BEGIN INPUT DATA
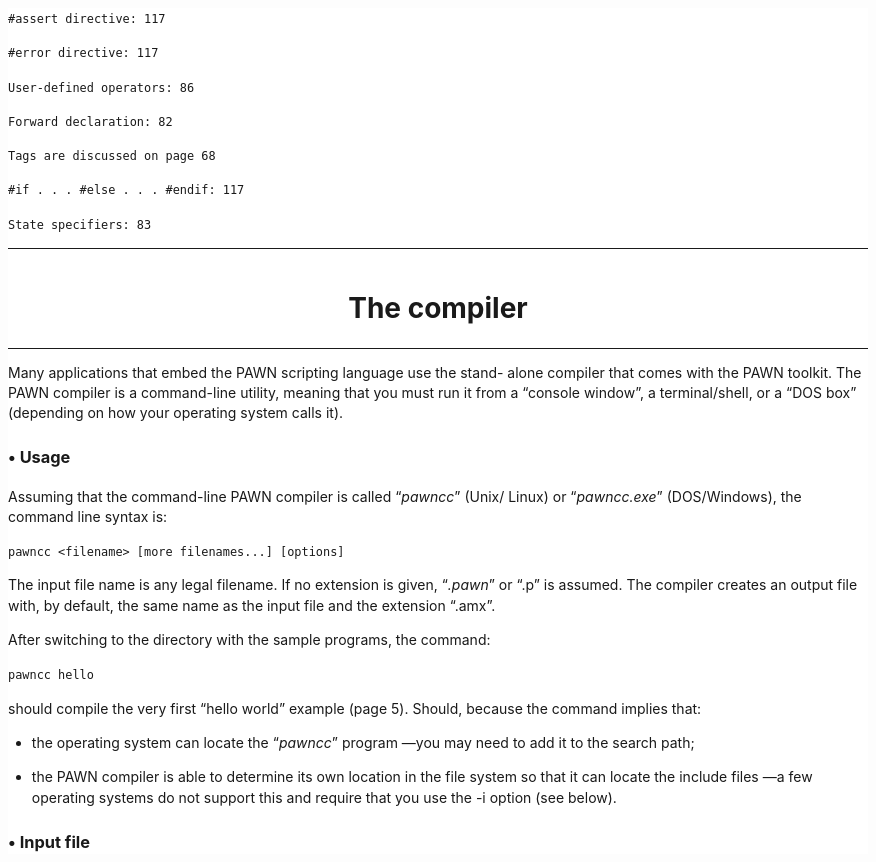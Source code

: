 `#assert directive: 117`

`#error directive: 117`

`User-defined operators: 86`

`Forward declaration: 82`

`Tags are discussed on page 68`

`#if . . . #else . . . #endif: 117`

`State specifiers: 83 `

<hr>

</div>

<div align="center">

# The compiler

---

</div>

<div align="left">

Many applications that embed the PAWN scripting language use the stand-
alone compiler that comes with the PAWN toolkit. The PAWN compiler is a
command-line utility, meaning that you must run it from a “console window”,
a terminal/shell, or a “DOS box” (depending on how your operating system calls it).

### • Usage

Assuming that the command-line PAWN compiler is called “_pawncc_” (Unix/
Linux) or “_pawncc.exe_” (DOS/Windows), the command line syntax is:

    pawncc <filename> [more filenames...] [options]

The input file name is any legal filename. If no extension is given, “_.pawn_”
or “.p” is assumed. The compiler creates an output file with, by default, the
same name as the input file and the extension “.amx”.

After switching to the directory with the sample programs, the command:

    pawncc hello

should compile the very first “hello world” example (page 5). Should, because
the command implies that:

- the operating system can locate the “_pawncc_” program —you may need to add it to the search path;

- the PAWN compiler is able to determine its own location in the file system so that it can locate the include files —a few operating systems do not support this and require that you use the -i option (see below).

### • Input file

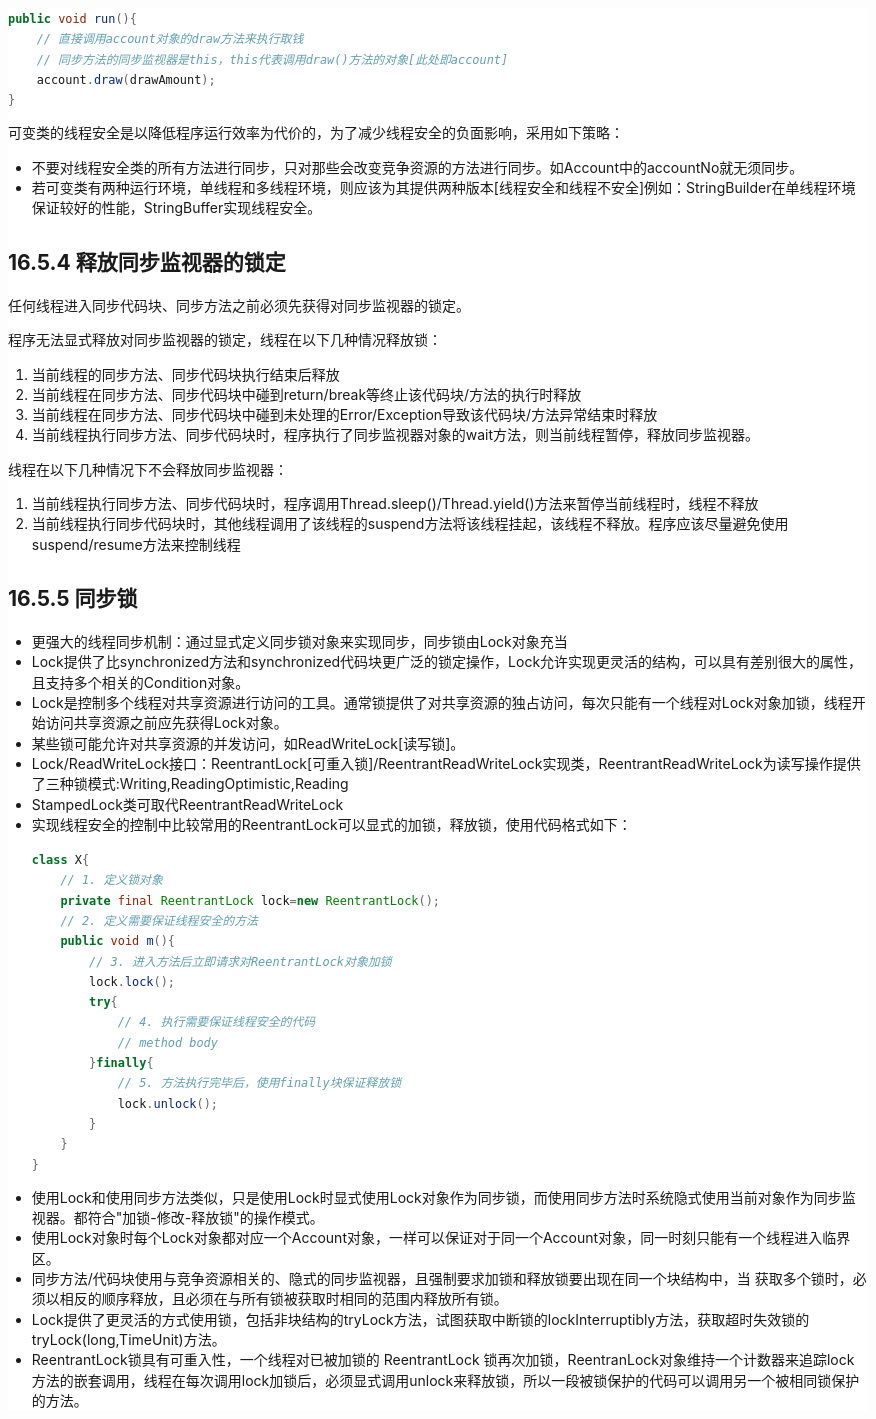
 ```java
public void run(){
    // 直接调用account对象的draw方法来执行取钱
    // 同步方法的同步监视器是this，this代表调用draw()方法的对象[此处即account]
    account.draw(drawAmount);
}
```

可变类的线程安全是以降低程序运行效率为代价的，为了减少线程安全的负面影响，采用如下策略：
- 不要对线程安全类的所有方法进行同步，只对那些会改变竞争资源的方法进行同步。如Account中的accountNo就无须同步。
- 若可变类有两种运行环境，单线程和多线程环境，则应该为其提供两种版本[线程安全和线程不安全]例如：StringBuilder在单线程环境保证较好的性能，StringBuffer实现线程安全。

## 16.5.4 释放同步监视器的锁定
任何线程进入同步代码块、同步方法之前必须先获得对同步监视器的锁定。

程序无法显式释放对同步监视器的锁定，线程在以下几种情况释放锁：
1. 当前线程的同步方法、同步代码块执行结束后释放
2. 当前线程在同步方法、同步代码块中碰到return/break等终止该代码块/方法的执行时释放
3. 当前线程在同步方法、同步代码块中碰到未处理的Error/Exception导致该代码块/方法异常结束时释放
4. 当前线程执行同步方法、同步代码块时，程序执行了同步监视器对象的wait方法，则当前线程暂停，释放同步监视器。

线程在以下几种情况下不会释放同步监视器：
1. 当前线程执行同步方法、同步代码块时，程序调用Thread.sleep()/Thread.yield()方法来暂停当前线程时，线程不释放
2. 当前线程执行同步代码块时，其他线程调用了该线程的suspend方法将该线程挂起，该线程不释放。程序应该尽量避免使用suspend/resume方法来控制线程

## 16.5.5 同步锁
- 更强大的线程同步机制：通过显式定义同步锁对象来实现同步，同步锁由Lock对象充当
- Lock提供了比synchronized方法和synchronized代码块更广泛的锁定操作，Lock允许实现更灵活的结构，可以具有差别很大的属性，且支持多个相关的Condition对象。
- Lock是控制多个线程对共享资源进行访问的工具。通常锁提供了对共享资源的独占访问，每次只能有一个线程对Lock对象加锁，线程开始访问共享资源之前应先获得Lock对象。
- 某些锁可能允许对共享资源的并发访问，如ReadWriteLock[读写锁]。
- Lock/ReadWriteLock接口：ReentrantLock[可重入锁]/ReentrantReadWriteLock实现类，ReentrantReadWriteLock为读写操作提供了三种锁模式:Writing,ReadingOptimistic,Reading
- StampedLock类可取代ReentrantReadWriteLock
- 实现线程安全的控制中比较常用的ReentrantLock可以显式的加锁，释放锁，使用代码格式如下：
    ```java
    class X{
        // 1. 定义锁对象
        private final ReentrantLock lock=new ReentrantLock();
        // 2. 定义需要保证线程安全的方法
        public void m(){
            // 3. 进入方法后立即请求对ReentrantLock对象加锁
            lock.lock();
            try{
                // 4. 执行需要保证线程安全的代码
                // method body
            }finally{
                // 5. 方法执行完毕后，使用finally块保证释放锁
                lock.unlock();
            }
        }
    }
    ```
- 使用Lock和使用同步方法类似，只是使用Lock时显式使用Lock对象作为同步锁，而使用同步方法时系统隐式使用当前对象作为同步监视器。都符合"加锁-修改-释放锁"的操作模式。
- 使用Lock对象时每个Lock对象都对应一个Account对象，一样可以保证对于同一个Account对象，同一时刻只能有一个线程进入临界区。
- 同步方法/代码块使用与竞争资源相关的、隐式的同步监视器，且强制要求加锁和释放锁要出现在同一个块结构中，当 获取多个锁时，必须以相反的顺序释放，且必须在与所有锁被获取时相同的范围内释放所有锁。
- Lock提供了更灵活的方式使用锁，包括非块结构的tryLock方法，试图获取中断锁的lockInterruptibly方法，获取超时失效锁的tryLock(long,TimeUnit)方法。
- ReentrantLock锁具有可重入性，一个线程对已被加锁的 ReentrantLock 锁再次加锁，ReentranLock对象维持一个计数器来追踪lock方法的嵌套调用，线程在每次调用lock加锁后，必须显式调用unlock来释放锁，所以一段被锁保护的代码可以调用另一个被相同锁保护的方法。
END INPUT DATA
(WHAT YOU HAVE TO DO) In your copy, omit the pictures and restate every line of the data word for word.

(RESPONSE TO THIS TASK)
Source code

: `#assert directive: 117`

`#error directive: 117`

`User-defined operators: 86`

`Forward declaration: 82`

`Tags are discussed on page 68`

`#if . . . #else . . . #endif: 117`

`State specifiers: 83 `

<hr>

</div>

<div align="center">

# The compiler

---

</div>

<div align="left">

Many applications that embed the PAWN scripting language use the stand-
alone compiler that comes with the PAWN toolkit. The PAWN compiler is a
command-line utility, meaning that you must run it from a “console window”,
a terminal/shell, or a “DOS box” (depending on how your operating system calls it).

### • Usage

Assuming that the command-line PAWN compiler is called “_pawncc_” (Unix/
Linux) or “_pawncc.exe_” (DOS/Windows), the command line syntax is:

    pawncc <filename> [more filenames...] [options]

The input file name is any legal filename. If no extension is given, “_.pawn_”
or “.p” is assumed. The compiler creates an output file with, by default, the
same name as the input file and the extension “.amx”.

After switching to the directory with the sample programs, the command:

    pawncc hello

should compile the very first “hello world” example (page 5). Should, because
the command implies that:

- the operating system can locate the “_pawncc_” program —you may need to add it to the search path;

- the PAWN compiler is able to determine its own location in the file system so that it can locate the include files —a few operating systems do not support this and require that you use the -i option (see below).

### • Input file

 ```java
public void run(){
    // 直接调用account对象的draw方法来执行取钱
    // 同步方法的同步监视器是this，this代表调用draw()方法的对象[此处即account]
    account.draw(drawAmount);
}
```

可变类的线程安全是以降低程序运行效率为代价的，为了减少线程安全的负面影响，采用如下策略：
- 不要对线程安全类的所有方法进行同步，只对那些会改变竞争资源的方法进行同步。如Account中的accountNo就无须同步。
- 若可变类有两种运行环境，单线程和多线程环境，则应该为其提供两种版本[线程安全和线程不安全]例如：StringBuilder在单线程环境保证较好的性能，StringBuffer实现线程安全。

## 16.5.4 释放同步监视器的锁定
任何线程进入同步代码块、同步方法之前必须先获得对同步监视器的锁定。

程序无法显式释放对同步监视器的锁定，线程在以下几种情况释放锁：
1. 当前线程的同步方法、同步代码块执行结束后释放
2. 当前线程在同步方法、同步代码块中碰到return/break等终止该代码块/方法的执行时释放
3. 当前线程在同步方法、同步代码块中碰到未处理的Error/Exception导致该代码块/方法异常结束时释放
4. 当前线程执行同步方法、同步代码块时，程序执行了同步监视器对象的wait方法，则当前线程暂停，释放同步监视器。

线程在以下几种情况下不会释放同步监视器：
1. 当前线程执行同步方法、同步代码块时，程序调用Thread.sleep()/Thread.yield()方法来暂停当前线程时，线程不释放
2. 当前线程执行同步代码块时，其他线程调用了该线程的suspend方法将该线程挂起，该线程不释放。程序应该尽量避免使用suspend/resume方法来控制线程

## 16.5.5 同步锁
- 更强大的线程同步机制：通过显式定义同步锁对象来实现同步，同步锁由Lock对象充当
- Lock提供了比synchronized方法和synchronized代码块更广泛的锁定操作，Lock允许实现更灵活的结构，可以具有差别很大的属性，且支持多个相关的Condition对象。
- Lock是控制多个线程对共享资源进行访问的工具。通常锁提供了对共享资源的独占访问，每次只能有一个线程对Lock对象加锁，线程开始访问共享资源之前应先获得Lock对象。
- 某些锁可能允许对共享资源的并发访问，如ReadWriteLock[读写锁]。
- Lock/ReadWriteLock接口：ReentrantLock[可重入锁]/ReentrantReadWriteLock实现类，ReentrantReadWriteLock为读写操作提供了三种锁模式:Writing,ReadingOptimistic,Reading
- StampedLock类可取代ReentrantReadWriteLock
- 实现线程安全的控制中比较常用的ReentrantLock可以显式的加锁，释放锁，使用代码格式如下：
    ```java
    class X{
        // 1. 定义锁对象
        private final ReentrantLock lock=new ReentrantLock();
        // 2. 定义需要保证线程安全的方法
        public void m(){
            // 3. 进入方法后立即请求对ReentrantLock对象加锁
            lock.lock();
            try{
                // 4. 执行需要保证线程安全的代码
                // method body
            }finally{
                // 5. 方法执行完毕后，使用finally块保证释放锁
                lock.unlock();
            }
        }
    }
    ```
- 使用Lock和使用同步方法类似，只是使用Lock时显式使用Lock对象作为同步锁，而使用同步方法时系统隐式使用当前对象作为同步监视器。都符合"加锁-修改-释放锁"的操作模式。
- 使用Lock对象时每个Lock对象都对应一个Account对象，一样可以保证对于同一个Account对象，同一时刻只能有一个线程进入临界区。
- 同步方法/代码块使用与竞争资源相关的、隐式的同步监视器，且强制要求加锁和释放锁要出现在同一个块结构中，当 获取多个锁时，必须以相反的顺序释放，且必须在与所有锁被获取时相同的范围内释放所有锁。
- Lock提供了更灵活的方式使用锁，包括非块结构的tryLock方法，试图获取中断锁的lockInterruptibly方法，获取超时失效锁的tryLock(long,TimeUnit)方法。
- ReentrantLock锁具有可重入性，一个线程对已被加锁的 ReentrantLock 锁再次加锁，ReentranLock对象维持一个计数器来追踪lock方法的嵌套调用，线程在每次调用lock加锁后，必须显式调用unlock来释放锁，所以一段被锁保护的代码可以调用另一个被相同锁保护的方法。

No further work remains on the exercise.